Hal itu terbukti dengan kejadian beberapa hari ini. Alvin melihat sebagian besar belum mengetahui adanya perubahan persyaratan penerbangan itu pada 19 Oktober 2021. Akibatnya, Para calon penumpang yang mestinya berangkat tanggal 20 Oktober pagi hari tidak punya kesempatan untuk melakukan tes PCR. Sebab, hasil tes PCR biasanya baru bisa keluar paling cepat sekitar 6 hingga 8 jam.

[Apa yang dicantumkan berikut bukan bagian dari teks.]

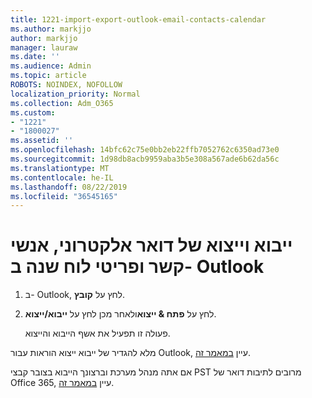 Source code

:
 ```yaml
---
title: 1221-import-export-outlook-email-contacts-calendar
ms.author: markjjo
author: markjjo
manager: lauraw
ms.date: ''
ms.audience: Admin
ms.topic: article
ROBOTS: NOINDEX, NOFOLLOW
localization_priority: Normal
ms.collection: Adm_O365
ms.custom:
- "1221"
- "1800027"
ms.assetid: ''
ms.openlocfilehash: 14bfc62c75e0bb2eb22ffb7052762c6350ad73e0
ms.sourcegitcommit: 1d98db8acb9959aba3b5e308a567ade6b62da56c
ms.translationtype: MT
ms.contentlocale: he-IL
ms.lasthandoff: 08/22/2019
ms.locfileid: "36545165"
---
```

# <a name="import-and-export-outlook-email-contacts-and-calendar-items"></a>ייבוא וייצוא של דואר אלקטרוני, אנשי קשר ופריטי לוח שנה ב- Outlook

1. ב- Outlook, לחץ על **קובץ**.

2. לחץ על **פתח & ייצוא**ולאחר מכן לחץ על **ייבוא/ייצוא**.

    פעולה זו תפעיל את אשף הייבוא והייצוא.

מלא להגדיר של ייבוא ייצוא הוראות עבור Outlook, עיין [במאמר זה](https://support.office.com/article/import-and-export-outlook-email-contacts-and-calendar-92577192-3881-4502-b79d-c3bbada6c8ef).

אם אתה מנהל מערכת וברצונך הייבוא בצובר קבצי PST מרובים לתיבות דואר של Office 365, עיין [במאמר זה](https://docs.microsoft.com/office365/securitycompliance/use-network-upload-to-import-pst-files).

"Mereka hanya berbekal hasil tes antigen ketika tiba di bandara. Sebagian penumpang justru membatalkan penerbangannya," ujar Alvin. Menurut dia, situasi tersebut pun menuai keluhan dari para agen perjalanan dan operator hotel.
Menurut dia, pembatalan perjalanan sangat mungkin terjadi lantaran para pelancong merasa beban biaya wajib tes PCR bisa lebih mahal dari tarif penerbangan. Sebelumnya Kementerian Kesehatan harga tertinggi RT PCR adalah Rp 495 ribu untuk di wilayah Jawa dan Bali, dan Rp 550 ribu untuk daerah luar Jawa Bali.
"Terutama mereka yang berencana pergi sekeluarga atau tim kerja perusahaan. Tambahan biayanya mencapai jutaan rupiah untuk dua kali tes PCR (ketika berangkat dan ketika pulang)," ujarnya.
Untuk itu, Alvin mendesak Satgas Covid-19 untuk segera menerbitkan regulasi baru untuk mengakhiri kebingungan para pemangku kepentingan, yang dilanjutkan dengan terbitnya regulasi baru dari Kementerian Perhubungan.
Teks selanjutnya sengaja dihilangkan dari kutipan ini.